The next day at lunchtime I went back to the china collector’s house and picked up a volume of the illustrated supplements to Le Petit Journal, then I sat myself down in a reasonably well-preserved room, made a little fire in the hearth with some sticks of furniture, and settled down to read. I had frequent occasion to shake my head, because I had picked up those issues that had appeared at the time of the Fashoda affair. [Town in the Sudan, and site of an Anglo-French colonial standoff in 1898 involving General Kitchener. The French climb-down paved the way for the Entente Cordiale. Rueful reading matter for a German officer in World War I.]

The time I spent reading was punctuated by four bombs hitting the house. At just about seven o’clock I turned the last page, and went down to the passage outside the basement, where the men were preparing supper at a small stove.

No sooner was I standing with them than there was a sharp report outside the front door, and, in the same moment, I felt a piercing blow low down on my left calf. With the immemorial warrior’s refrain ‘I’ve been hit!’ I took off, pipe of shag tobacco in my mouth, down the stairs.

Quickly someone brought light, and the thing was examined. As ever in these affairs, I had someone tell me about it, while I stared at the ceiling; in case it wasn’t a pretty sight. There was a jagged hole in my putties, out of which a fine spray of blood ran down to the floor. On the opposite side of the leg there was the round bulge of a shrapnel ball under the skin.

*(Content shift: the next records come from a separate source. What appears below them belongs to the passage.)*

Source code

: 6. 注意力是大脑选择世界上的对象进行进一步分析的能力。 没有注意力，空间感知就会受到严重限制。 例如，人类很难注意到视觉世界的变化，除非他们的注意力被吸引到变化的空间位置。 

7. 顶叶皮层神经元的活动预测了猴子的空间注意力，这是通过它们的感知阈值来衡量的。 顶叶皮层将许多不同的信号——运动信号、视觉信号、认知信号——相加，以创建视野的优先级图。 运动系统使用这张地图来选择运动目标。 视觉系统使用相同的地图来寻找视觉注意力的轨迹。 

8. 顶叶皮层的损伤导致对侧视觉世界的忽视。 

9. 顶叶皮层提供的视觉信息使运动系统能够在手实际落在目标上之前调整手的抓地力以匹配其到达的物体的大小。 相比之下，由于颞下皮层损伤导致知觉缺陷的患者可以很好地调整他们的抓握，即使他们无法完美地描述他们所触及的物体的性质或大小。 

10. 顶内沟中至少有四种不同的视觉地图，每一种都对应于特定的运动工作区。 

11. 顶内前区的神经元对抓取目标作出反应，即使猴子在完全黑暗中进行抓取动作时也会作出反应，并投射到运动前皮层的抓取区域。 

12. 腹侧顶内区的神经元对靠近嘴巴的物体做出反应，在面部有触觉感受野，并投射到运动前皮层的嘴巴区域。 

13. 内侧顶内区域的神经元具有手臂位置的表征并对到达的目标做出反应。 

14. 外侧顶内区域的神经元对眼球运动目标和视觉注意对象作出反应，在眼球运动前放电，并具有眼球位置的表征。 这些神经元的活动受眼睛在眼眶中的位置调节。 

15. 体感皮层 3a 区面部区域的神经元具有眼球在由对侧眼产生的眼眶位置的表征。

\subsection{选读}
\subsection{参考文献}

The diagnosis was straightforward enough – a typical ticket home: nothing very bad, but nothing too light either. Admittedly, I’d left it to the latest possible moment to get ‘a puncture’ if I wasn’t to miss the bus to Germany. There was something deeply improbable about that hit, because the shrapnel had burst on the ground on the other side of the brick wall that surrounded the courtyard. A shell had previously knocked a little round hole in this wall, and a tub with an oleander plant stood in front of it. The ball must therefore have gone through the shell-hole, then through the oleander’s leaves, crossed the yard and the open door, and, of the many legs in front of it, had picked precisely this one of mine.

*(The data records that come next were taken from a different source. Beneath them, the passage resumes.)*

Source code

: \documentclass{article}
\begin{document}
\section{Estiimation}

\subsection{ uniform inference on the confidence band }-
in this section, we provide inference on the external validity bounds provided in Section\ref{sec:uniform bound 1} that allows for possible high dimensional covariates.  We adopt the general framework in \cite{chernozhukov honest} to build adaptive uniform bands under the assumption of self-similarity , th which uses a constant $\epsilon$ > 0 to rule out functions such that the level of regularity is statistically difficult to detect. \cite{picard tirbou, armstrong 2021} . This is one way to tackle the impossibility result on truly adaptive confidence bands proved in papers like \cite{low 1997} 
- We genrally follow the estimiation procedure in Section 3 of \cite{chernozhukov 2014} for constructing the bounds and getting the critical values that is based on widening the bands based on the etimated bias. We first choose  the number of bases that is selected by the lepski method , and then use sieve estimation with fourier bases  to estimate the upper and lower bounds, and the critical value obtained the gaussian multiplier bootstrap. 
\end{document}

After my comrades had bandaged up the wound, they carried me across the street – needless to say, through fire – to the catacombs, and there laid me on the operating table. While a breathless Lieutenant Wetje held my head, our medical major cut out the shrapnel ball with scissors and knife, and told me I was a lucky man, because the ball had passed between shinbone and fibula without harming either. ‘Habent sua fata libelli et balli,’ the old corps student observed, while he left a medical orderly to bandage up the wound. [‘Books and bullets have their own destinies.’]

While I lay on a stretcher in a niche in the catacombs waiting for nightfall, I was pleased that a lot of my men came to say goodbye to me. They had a heavy ordeal ahead of them. My revered Colonel von Oppen managed to pay me a short visit.

In the evening I was carried along with the other casualties to the edge of town, and there loaded on to an ambulance. Paying no attention to the cries and screams of his passengers, the driver raced over the craters and other hindrances along the road, heavily bombarded as ever around Fregicourt-Ferme, and finally passed us on to a car that delivered us to the village church at Fins. The switch of cars took place in the middle of the night outside an isolated group of houses, where a doctor examined the bandages and decided our destiny. Half feverish as I was, I had an impression of a young man whose hair had turned completely white, but who tended our wounds with unimaginable care.

The church at Fins was full of hundreds of wounded men. A nurse told me that in the course of the last few weeks; more than thirty thousand casualties had been tended and bandaged here.